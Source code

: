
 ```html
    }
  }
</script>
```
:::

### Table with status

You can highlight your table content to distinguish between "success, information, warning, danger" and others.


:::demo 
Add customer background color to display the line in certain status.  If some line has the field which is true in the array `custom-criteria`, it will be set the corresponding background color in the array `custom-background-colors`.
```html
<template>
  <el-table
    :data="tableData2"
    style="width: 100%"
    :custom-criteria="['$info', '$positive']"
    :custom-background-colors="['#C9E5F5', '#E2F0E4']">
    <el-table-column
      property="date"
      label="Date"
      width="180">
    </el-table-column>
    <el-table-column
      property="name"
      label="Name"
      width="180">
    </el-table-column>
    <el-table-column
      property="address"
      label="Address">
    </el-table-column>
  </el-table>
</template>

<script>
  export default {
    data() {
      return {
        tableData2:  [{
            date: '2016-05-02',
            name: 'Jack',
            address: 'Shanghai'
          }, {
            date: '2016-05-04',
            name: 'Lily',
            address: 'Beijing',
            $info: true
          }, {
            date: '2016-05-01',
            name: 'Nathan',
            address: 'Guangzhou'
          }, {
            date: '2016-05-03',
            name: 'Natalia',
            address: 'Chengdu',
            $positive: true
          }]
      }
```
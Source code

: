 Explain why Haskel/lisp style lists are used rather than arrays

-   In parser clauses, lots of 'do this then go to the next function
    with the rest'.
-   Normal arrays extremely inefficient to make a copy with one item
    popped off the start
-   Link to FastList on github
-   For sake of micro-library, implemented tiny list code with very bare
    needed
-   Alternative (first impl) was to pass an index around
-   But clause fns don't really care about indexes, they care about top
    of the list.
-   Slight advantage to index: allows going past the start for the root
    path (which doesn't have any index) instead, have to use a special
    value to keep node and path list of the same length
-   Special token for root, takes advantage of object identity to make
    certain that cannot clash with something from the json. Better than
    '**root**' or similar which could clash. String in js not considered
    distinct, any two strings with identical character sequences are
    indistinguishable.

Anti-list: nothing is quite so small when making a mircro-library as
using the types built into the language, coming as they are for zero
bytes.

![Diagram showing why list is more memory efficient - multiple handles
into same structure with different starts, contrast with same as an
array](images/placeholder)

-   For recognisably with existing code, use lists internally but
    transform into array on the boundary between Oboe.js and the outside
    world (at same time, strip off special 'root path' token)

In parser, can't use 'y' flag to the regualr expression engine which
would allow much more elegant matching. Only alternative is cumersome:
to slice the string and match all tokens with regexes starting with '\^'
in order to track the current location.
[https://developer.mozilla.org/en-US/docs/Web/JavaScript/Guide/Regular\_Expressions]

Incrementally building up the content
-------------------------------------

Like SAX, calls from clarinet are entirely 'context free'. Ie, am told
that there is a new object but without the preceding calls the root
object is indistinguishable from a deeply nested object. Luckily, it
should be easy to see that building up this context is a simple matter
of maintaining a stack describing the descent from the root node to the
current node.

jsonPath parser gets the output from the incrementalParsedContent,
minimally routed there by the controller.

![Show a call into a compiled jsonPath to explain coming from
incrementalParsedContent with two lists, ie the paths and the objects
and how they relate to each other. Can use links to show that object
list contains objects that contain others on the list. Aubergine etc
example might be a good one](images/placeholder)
★ ★ ★
> Task objective
Would you please give the number of lines in the data above that contain the string "between"? Reply with that number only.

> Answer to this exercise
2